### Task to carry out
Among the entries below, copy only the span from the line containing "- 👯 I’m looking to collaborate on ..." through the line containing "- Write unit". Do so exactly, and skip the pictures.

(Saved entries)
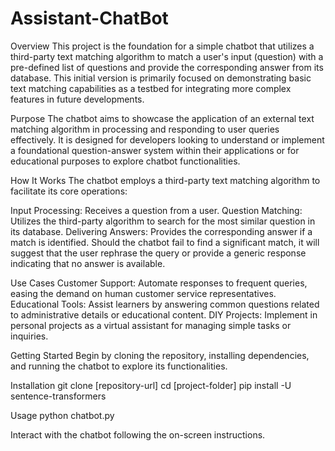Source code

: # Assistant-ChatBot

Overview
This project is the foundation for a simple chatbot that utilizes a third-party text matching algorithm to match a user's input (question) with a pre-defined list of questions and provide the corresponding answer from its database. This initial version is primarily focused on demonstrating basic text matching capabilities as a testbed for integrating more complex features in future developments.

Purpose
The chatbot aims to showcase the application of an external text matching algorithm in processing and responding to user queries effectively. It is designed for developers looking to understand or implement a foundational question-answer system within their applications or for educational purposes to explore chatbot functionalities.

How It Works
The chatbot employs a third-party text matching algorithm to facilitate its core operations:

Input Processing: Receives a question from a user.
Question Matching: Utilizes the third-party algorithm to search for the most similar question in its database.
Delivering Answers: Provides the corresponding answer if a match is identified.
Should the chatbot fail to find a significant match, it will suggest that the user rephrase the query or provide a generic response indicating that no answer is available.

Use Cases
Customer Support: Automate responses to frequent queries, easing the demand on human customer service representatives.
Educational Tools: Assist learners by answering common questions related to administrative details or educational content.
DIY Projects: Implement in personal projects as a virtual assistant for managing simple tasks or inquiries.

Getting Started
Begin by cloning the repository, installing dependencies, and running the chatbot to explore its functionalities.

Installation
  git clone [repository-url]
  cd [project-folder]
  pip install -U sentence-transformers
  
Usage
  python chatbot.py

Interact with the chatbot following the on-screen instructions.
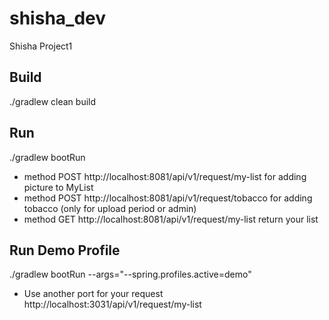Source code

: # shisha_dev
Shisha Project1
## Build

./gradlew clean build

## Run

./gradlew bootRun
- method POST http://localhost:8081/api/v1/request/my-list 
for adding picture to MyList
- method POST http://localhost:8081/api/v1/request/tobacco
for adding tobacco (only for upload period or admin)
- method GET http://localhost:8081/api/v1/request/my-list
return your list
## Run Demo Profile

./gradlew bootRun --args="--spring.profiles.active=demo"

- Use another port for your request http://localhost:3031/api/v1/request/my-list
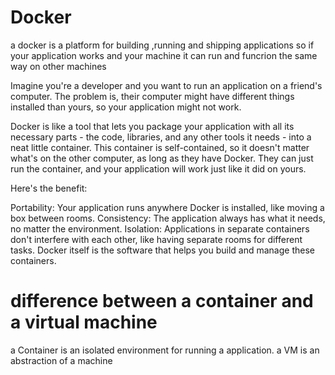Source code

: # Docker

a docker is a platform for building  ,running and shipping applications
so if your application works and your machine it can run and funcrion the same way on other machines

Imagine you're a developer and you want to run an application on a friend's computer. The problem is, their computer might have different things installed than yours, so your application might not work.

Docker is like a tool that lets you package your application with all its necessary parts -  the code, libraries, and any other tools it needs - into a neat little container. This container is self-contained, so it doesn't matter what's on the other computer, as long as they have Docker. They can just run the container, and your application will work just like it did on yours.

Here's the benefit:

Portability: Your application runs anywhere Docker is installed, like moving a box between rooms.
Consistency: The application always has what it needs, no matter the environment.
Isolation: Applications in separate containers don't interfere with each other, like having separate rooms for different tasks.
Docker itself is the software that helps you build and manage these containers.

# difference between a container and a virtual machine

a Container is an isolated environment for running a application.
a VM is an abstraction of a machine 
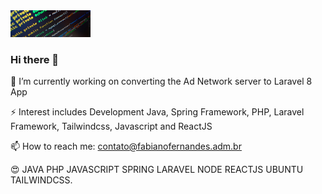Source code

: 


<img src="https://raw.githubusercontent.com/fabianosfbr/fabianosfbr/main/header.jpg" width="128"/>


### Hi there 👋

🔭 I’m currently working on converting the Ad Network server to Laravel 8 App

⚡ Interest includes Development Java, Spring Framework, PHP, Laravel Framework, Tailwindcss, Javascript and ReactJS

📫 How to reach me: contato@fabianofernandes.adm.br


😍 JAVA PHP JAVASCRIPT SPRING LARAVEL NODE REACTJS UBUNTU TAILWINDCSS.


<!--
**fabianosfbr/fabianosfbr** is a ✨ _special_ ✨ repository because its `README.md` (this file) appears on your GitHub profile.

Here are some ideas to get you started:

- 🔭 I’m currently working on ...
- 🌱 I’m currently learning ...
- 👯 I’m looking to collaborate on ...
- 🤔 I’m looking for help with ...
- 💬 Ask me about ...
- 📫 How to reach me: ...
- 😄 Pronouns: ...
- ⚡ Fun fact: ...
-->



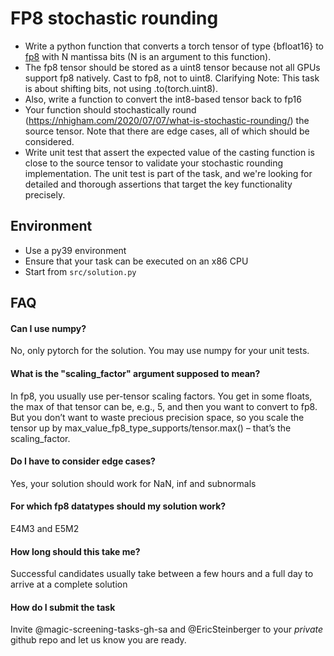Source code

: # FP8 stochastic rounding

- Write a python function that converts a torch tensor of type {bfloat16}
  to [fp8](https://lambdalabs.com/blog/nvidia-hopper-h100-and-fp8-support) with N mantissa bits (N is an argument to
  this function).
- The fp8 tensor should be stored as a uint8 tensor because not all GPUs support fp8 natively. Cast to fp8, not to
  uint8. Clarifying Note: This task is about shifting bits, not using .to(torch.uint8).
- Also, write a function to convert the int8-based tensor back to fp16
- Your function should stochastically round (https://nhigham.com/2020/07/07/what-is-stochastic-rounding/) the source
  tensor. Note that there are edge cases, all of which should be considered.
- Write unit test that assert the expected value of the casting function is close to the source tensor to validate
  your stochastic rounding implementation. The unit test is part of the task, and we're looking for detailed and thorough assertions
  that target the key functionality precisely.

## Environment
- Use a py39 environment
- Ensure that your task can be executed on an x86 CPU
- Start from `src/solution.py`

## FAQ

#### Can I use numpy?
No, only pytorch for the solution. You may use numpy for your unit tests.

#### What is the "scaling_factor" argument supposed to mean?
In fp8, you usually use per-tensor scaling factors. You get in some floats, the max of that tensor can be, e.g., 5, and then you want to convert to fp8. But you don’t want to waste precious precision space, so you scale the tensor up by max_value_fp8_type_supports/tensor.max() – that’s the scaling_factor.

#### Do I have to consider edge cases?
Yes, your solution should work for NaN, inf and subnormals

#### For which fp8 datatypes should my solution work?
E4M3 and E5M2

#### How long should this take me?
Successful candidates usually take between a few hours and a full day to arrive at a complete solution

#### How do I submit the task
Invite @magic-screening-tasks-gh-sa and @EricSteinberger to your _private_ github repo and let us know you are ready.
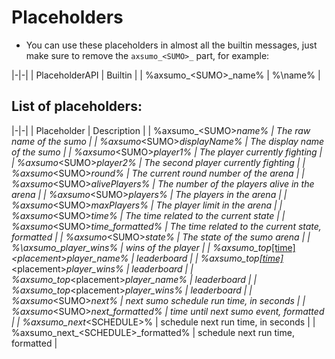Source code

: # Placeholders

* You can use these placeholders in almost all the builtin messages, just make sure to remove the `axsumo_<SUMO>_` part, for example:

|-|-|
| PlaceholderAPI | Builtin |
| %axsumo_&lt;SUMO\>_name\% | %\name% |

## List of placeholders:
|-|-|
| Placeholder | Description |
| %axsumo_&lt;SUMO>_name% | The raw name of the sumo |
| %axsumo_&lt;SUMO>_displayName% | The display name of the sumo |
| %axsumo_&lt;SUMO>_player1% | The player currently fighting |
| %axsumo_&lt;SUMO>_player2% | The second player currently fighting |
| %axsumo_&lt;SUMO>_round% | The current round number of the arena |
| %axsumo_&lt;SUMO>_alivePlayers% | The number of the players alive in the arena |
| %axsumo_&lt;SUMO>_players% | The players in the arena |
| %axsumo_&lt;SUMO>_maxPlayers% | The player limit in the arena |
| %axsumo_&lt;SUMO>_time% | The time related to the current state |
| %axsumo_&lt;SUMO>_time_formatted% | The time related to the current state, formatted |
| %axsumo_&lt;SUMO>_state% | The state of the sumo arena |
| %\axsumo_player_wins% | wins of the player |
| %axsumo_top_[\[time\]](AxSumo-Time.md)_&lt;placement\>_player_name% | leaderboard |
| %axsumo_top_[\[time\]](AxSumo-Time.md)_&lt;placement\>_player_wins% | leaderboard |
| %axsumo_top_&lt;placement\>_player_name% | leaderboard |
| %axsumo_top_&lt;placement\>_player_wins% | leaderboard |
| %axsumo_&lt;SUMO>_next% | next sumo schedule run time, in seconds |
| %axsumo_&lt;SUMO>_next_formatted% | time until next sumo event, formatted |
| %axsumo_next_&lt;SCHEDULE>% | schedule next run time, in seconds |
| %axsumo_next_&lt;SCHEDULE>_formatted% | schedule next run time, formatted |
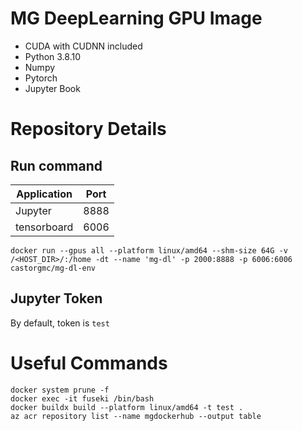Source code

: # MG DeepLearning GPU Image
- CUDA with CUDNN included
- Python 3.8.10
- Numpy
- Pytorch
- Jupyter Book

# Repository Details
## Run command
| Application | Port |
| ----------- | -----------|
| Jupyter | 8888 |
| tensorboard | 6006 |

`docker run --gpus all --platform linux/amd64 --shm-size 64G -v /<HOST_DIR>/:/home -dt --name 'mg-dl' -p 2000:8888 -p 6006:6006 castorgmc/mg-dl-env`

## Jupyter Token
By default, token is `test`

# Useful Commands
`docker system prune -f` \
`docker exec -it fuseki /bin/bash` \
`docker buildx build --platform linux/amd64 -t test .` \
`az acr repository list --name mgdockerhub --output table`
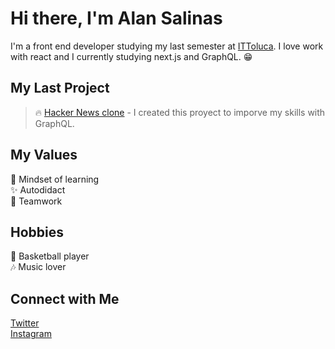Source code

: # Hi there, I'm Alan Salinas 
I'm a front end developer studying my last semester at [ITToluca](http://www.ittoluca.edu.mx/). I love work with
react and I currently studying next.js and GraphQL. 😁

## My Last Project

> 🔥 [Hacker News clone](https://github.com/SalinasAlan/myhackernews) - I created this proyect to imporve my skills with GraphQL.

## My Values 
🧠 Mindset of learning </br>
✨ Autodidact</br>
🙌 Teamwork</br>

## Hobbies
🏀 Basketball player </br>
🎶 Music lover

## Connect with Me
[Twitter](https://twitter.com/alansalinas2) </br>
[Instagram](https://www.instagram.com/alansalinasdls/)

### Task response
- 👯 I’m looking to collaborate on ...
- 🤔 I’m looking for help with ...
- 💬 Ask me about ...
- 📫 How to reach me: ...
- 😄 Pronouns: ...
- ⚡ Fun fact: ...
-->



Source code

: # FP8 stochastic rounding

- Write a python function that converts a torch tensor of type {bfloat16}
  to [fp8](https://lambdalabs.com/blog/nvidia-hopper-h100-and-fp8-support) with N mantissa bits (N is an argument to
  this function).
- The fp8 tensor should be stored as a uint8 tensor because not all GPUs support fp8 natively. Cast to fp8, not to
  uint8. Clarifying Note: This task is about shifting bits, not using .to(torch.uint8).
- Also, write a function to convert the int8-based tensor back to fp16
- Your function should stochastically round (https://nhigham.com/2020/07/07/what-is-stochastic-rounding/) the source
  tensor. Note that there are edge cases, all of which should be considered.
- Write unit test that assert the expected value of the casting function is close to the source tensor to validate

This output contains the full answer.